[What is required]:
Using the records below, find every line that includes "quad" and copy it.

[Supplied records]:
Start of Block

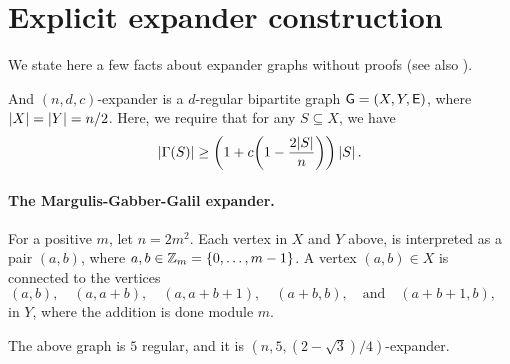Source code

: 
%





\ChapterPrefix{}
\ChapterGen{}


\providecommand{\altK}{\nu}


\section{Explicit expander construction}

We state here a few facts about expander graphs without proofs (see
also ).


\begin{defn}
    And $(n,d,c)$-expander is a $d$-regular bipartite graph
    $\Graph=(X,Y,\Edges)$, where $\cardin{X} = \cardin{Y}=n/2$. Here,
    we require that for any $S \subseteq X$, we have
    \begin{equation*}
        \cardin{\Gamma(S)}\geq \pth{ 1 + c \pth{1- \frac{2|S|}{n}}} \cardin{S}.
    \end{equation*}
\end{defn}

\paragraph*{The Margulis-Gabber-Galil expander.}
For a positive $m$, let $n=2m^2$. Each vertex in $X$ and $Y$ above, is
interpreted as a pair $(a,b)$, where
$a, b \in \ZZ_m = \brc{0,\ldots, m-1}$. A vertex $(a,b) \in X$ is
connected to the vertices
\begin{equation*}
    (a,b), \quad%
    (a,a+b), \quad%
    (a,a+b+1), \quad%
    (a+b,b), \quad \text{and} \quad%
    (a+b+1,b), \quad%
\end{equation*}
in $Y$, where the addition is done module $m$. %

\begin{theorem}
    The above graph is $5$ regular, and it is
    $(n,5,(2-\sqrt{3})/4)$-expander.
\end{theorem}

End of Block

[Your solution]:
    (a,b), \quad%
    (a,a+b), \quad%
    (a,a+b+1), \quad%
    (a+b,b), \quad \text{and} \quad%
    (a+b+1,b), \quad%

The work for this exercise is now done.